Fiscal 2021 Nine Months Financial Review

  • Total revenues for the nine months ended December 31, 2021, were $17,931,618, compared to $23,805,772, for the prior-year period due to the continuation of the factors discussed above in both the insurance distribution and construction businesses.
  • Net operating revenue (gross profit) was $4,265,481, which compares to net operating revenue of $4,578,705 in the prior-year fiscal period. The year over year decline was due primarily to reduced revenues in both the insurance and construction businesses, offset by improved margins in the insurance and construction businesses.
  • Operating expenses increased to 13.2% of revenues during the first nine months of fiscal 2022 to $2,369,058, compared to 11.1% of revenues in the first nine months in the prior-year fiscal period. On a nominal basis, operating expenses declined by approximately $275,000 aided by the Employee Retention Credit.
  • The Company reported operating income from continuing operations of $1,896,396 for the nine months ended December 31, 2021, compared to operating income from continuing operations of $1,934,308 for the prior-year period. The year over year decline was due the combination of lower revenues offset by improved margins and lower expenses noted in the factors discussed above.
  • Operating EBITDA (excluding investment revenue) for the nine months was $2,074,617 versus $2,192,121 in the prior-year period. A note reconciling Operating EBITDA to Operating Income can be found at the end of this release.
  • Net income from continuing operations for the nine months ended December 31, 2021, was $2,084,651, or $0.26 per share, compared to a net income from continuing operations of $2,479,581, or $0.31 per share, for the prior-year nine-month period.

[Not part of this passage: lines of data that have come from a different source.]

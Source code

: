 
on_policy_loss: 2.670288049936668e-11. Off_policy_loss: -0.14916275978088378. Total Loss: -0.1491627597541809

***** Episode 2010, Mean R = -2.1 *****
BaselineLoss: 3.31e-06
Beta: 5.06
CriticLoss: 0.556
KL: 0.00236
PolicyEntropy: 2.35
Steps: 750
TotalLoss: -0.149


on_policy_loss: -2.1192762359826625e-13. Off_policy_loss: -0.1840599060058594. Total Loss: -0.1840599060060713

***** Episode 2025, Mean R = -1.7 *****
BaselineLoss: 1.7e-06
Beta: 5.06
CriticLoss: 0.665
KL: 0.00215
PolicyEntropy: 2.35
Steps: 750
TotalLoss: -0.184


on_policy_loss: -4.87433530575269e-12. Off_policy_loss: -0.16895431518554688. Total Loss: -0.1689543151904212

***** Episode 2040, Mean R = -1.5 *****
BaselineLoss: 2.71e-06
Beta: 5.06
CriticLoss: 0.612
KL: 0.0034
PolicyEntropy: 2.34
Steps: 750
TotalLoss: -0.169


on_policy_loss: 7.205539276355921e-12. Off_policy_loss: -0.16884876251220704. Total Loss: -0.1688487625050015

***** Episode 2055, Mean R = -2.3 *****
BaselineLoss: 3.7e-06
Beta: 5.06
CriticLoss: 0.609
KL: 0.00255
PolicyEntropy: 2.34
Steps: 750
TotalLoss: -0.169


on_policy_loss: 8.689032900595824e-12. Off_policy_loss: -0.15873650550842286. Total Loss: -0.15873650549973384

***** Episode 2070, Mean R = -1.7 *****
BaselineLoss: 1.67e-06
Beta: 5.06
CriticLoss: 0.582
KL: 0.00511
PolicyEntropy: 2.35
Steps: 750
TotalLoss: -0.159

The year over year decrease was the result of lower operating income and greater investment gain in the previous year compared to this one.

Balance Sheet Information

  • TMA’s balance sheet at December 31, 2021, reflected cash and cash equivalents of $1,526,110, working capital of $7,713,616, and shareholders’ equity of $7,929,340; compared to cash and cash equivalents of $1,771,280, working capital of $8,022,941, and shareholders’ equity of $7,200,540 as of March 31, 2021.
  • Due to collateral requirements related to refinancing bank debt in the quarter, the Company lists Restricted Cash separately on the balance sheet from cash and cash equivalents to reflect the cash balances collateralizing debt and specifies in Current Assets the restricted amount scheduled to become unrestricted in the next twelve months.